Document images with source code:

* * * * * * * * *

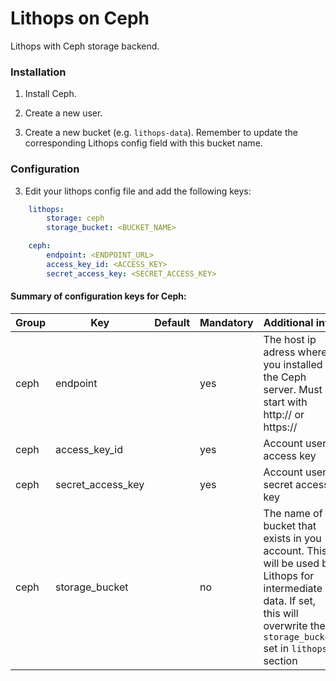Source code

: # Lithops on Ceph

Lithops with Ceph storage backend.


### Installation

1. Install Ceph.

2. Create a new user.

3. Create a new bucket (e.g. `lithops-data`). Remember to update the corresponding Lithops config field with this bucket name.

### Configuration

3. Edit your lithops config file and add the following keys:

```yaml
    lithops:
        storage: ceph
        storage_bucket: <BUCKET_NAME>

    ceph:
        endpoint: <ENDPOINT_URL>
        access_key_id: <ACCESS_KEY>
        secret_access_key: <SECRET_ACCESS_KEY>
```

 
#### Summary of configuration keys for Ceph:

|Group|Key|Default|Mandatory|Additional info|
|---|---|---|---|---|
|ceph | endpoint | |yes | The host ip adress where you installed the Ceph server. Must start with http:// or https:// |
|ceph | access_key_id | |yes | Account user access key |
|ceph | secret_access_key | |yes | Account user secret access key |
|ceph | storage_bucket | | no | The name of a bucket that exists in you account. This will be used by Lithops for intermediate data. If set, this will overwrite the `storage_bucket` set in `lithops` section |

* * * * * * * * *

Work required: Only the last part of the entries above is needed: please copy the line with "#### Summary of" and each line after it exactly.

Expected answer:
#### Summary of configuration keys for Ceph:

|Group|Key|Default|Mandatory|Additional info|
|---|---|---|---|---|
|ceph | endpoint | |yes | The host ip adress where you installed the Ceph server. Must start with http:// or https:// |
|ceph | access_key_id | |yes | Account user access key |
|ceph | secret_access_key | |yes | Account user secret access key |
|ceph | storage_bucket | | no | The name of a bucket that exists in you account. This will be used by Lithops for intermediate data. If set, this will overwrite the `storage_bucket` set in `lithops` section |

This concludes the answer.